Alexander Litvinenko was a longtime critic of the Russian government, which he and his friends blamed for his sudden illness earlier this month. Russian authorities have denied any role in the matter.
Doctors reported earlier Thursday that his condition had suffered a "major deterioration" overnight, and that extensive tests had failed to turn up the cause of his illness. He was pronounced dead at 9:21 p.m. Thursday (4:21 p.m. ET), hospital spokesman Jim Down said.
"Inquiries continue into the circumstances surrounding how Mr. Litvinenko, 43 years, of north London, became unwell," Scotland Yard reported.
Down said doctors at University College Hospital "did everything possible to save his life." He declined further comment, citing the ongoing investigation.
"Our thoughts are with Mr. Litvinenko's family," he said.
A friend, Alex Goldfarb, said Wednesday that Litvinenko had suffered heart failure and was placed on life support.
Litvinenko said he was poisoned after meeting with a contact who claimed to have information connecting the Russian government with the October slaying of a frequent critic, journalist Anna Politkovskaya.
Litvinenko fell ill hours after the meeting, which took place at a London sushi restaurant -- but was able to spend more than 15 hours talking with detectives during his hospitalization, Goldfarb said.
His combination of symptoms -- including dehydration, heart complications and hair loss -- led doctors to suspect the heavy metal thallium. Tests ruled out thallium poisoning or any radioactive material, and one of his doctors, Amit Nathwani, said it was "quite possible" that the cause would never be known.
"The matter is being investigated as an unexplained death," London's Metropolitan police said in a statement carried by The Associated Press.
Litvinenko was once a colonel in Russia's Federal Security Service, the FSB. He has been a defender of the Chechen separatists who have battled Moscow's rule for much of the past 15 years, and has accused the government of orchestrating the bombings of a string of apartment buildings as a pretext for its 1999 invasion of the breakaway republic.

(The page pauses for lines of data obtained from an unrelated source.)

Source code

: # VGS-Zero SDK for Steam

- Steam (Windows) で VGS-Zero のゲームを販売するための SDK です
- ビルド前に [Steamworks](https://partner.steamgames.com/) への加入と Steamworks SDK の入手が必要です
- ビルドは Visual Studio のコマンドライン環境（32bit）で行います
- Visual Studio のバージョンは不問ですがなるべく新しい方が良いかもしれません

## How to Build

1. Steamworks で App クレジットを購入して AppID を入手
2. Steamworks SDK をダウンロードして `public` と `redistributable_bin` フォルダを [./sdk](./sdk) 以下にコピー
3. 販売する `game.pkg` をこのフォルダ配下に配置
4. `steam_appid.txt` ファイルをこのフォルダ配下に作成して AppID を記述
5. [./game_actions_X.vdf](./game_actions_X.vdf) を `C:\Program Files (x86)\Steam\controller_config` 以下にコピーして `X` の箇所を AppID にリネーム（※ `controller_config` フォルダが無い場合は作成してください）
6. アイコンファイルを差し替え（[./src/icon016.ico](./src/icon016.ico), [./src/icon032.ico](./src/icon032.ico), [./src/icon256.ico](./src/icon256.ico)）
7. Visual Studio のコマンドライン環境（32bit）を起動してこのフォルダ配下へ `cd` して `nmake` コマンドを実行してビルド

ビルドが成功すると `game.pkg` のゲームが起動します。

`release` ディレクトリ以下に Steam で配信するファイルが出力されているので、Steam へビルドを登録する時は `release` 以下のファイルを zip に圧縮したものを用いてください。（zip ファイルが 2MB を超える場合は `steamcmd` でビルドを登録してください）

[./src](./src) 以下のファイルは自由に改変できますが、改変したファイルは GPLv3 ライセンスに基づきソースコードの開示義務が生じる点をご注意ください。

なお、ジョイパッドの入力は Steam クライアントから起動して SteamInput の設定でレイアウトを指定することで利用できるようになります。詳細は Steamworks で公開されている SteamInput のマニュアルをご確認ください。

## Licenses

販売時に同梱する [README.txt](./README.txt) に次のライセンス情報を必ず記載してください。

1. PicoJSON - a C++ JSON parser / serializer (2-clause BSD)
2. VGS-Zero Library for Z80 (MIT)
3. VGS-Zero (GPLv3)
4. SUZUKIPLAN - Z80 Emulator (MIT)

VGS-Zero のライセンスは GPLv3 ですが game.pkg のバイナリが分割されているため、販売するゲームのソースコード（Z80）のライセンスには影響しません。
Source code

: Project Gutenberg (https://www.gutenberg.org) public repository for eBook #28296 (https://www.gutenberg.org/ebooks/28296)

He left Russia in 2000, accusing his former agency of planning to kill opponents of Russian President Vladimir Putin, and he recently blamed the Kremlin for Politkovskaya's death.
The Kremlin has denied any role in Litvinenko's death. FSB spokesman Sergei Ivanov told the Russian news agency Interfax on Wednesday that the agency was "sorry for what has happened to him," and wished Litvinenko a "speedy recovery."
Ivanov suggested the culprit lay among Litvinenko's associates in London. And others say Litvinenko had underworld connections that might have been behind his poisoning.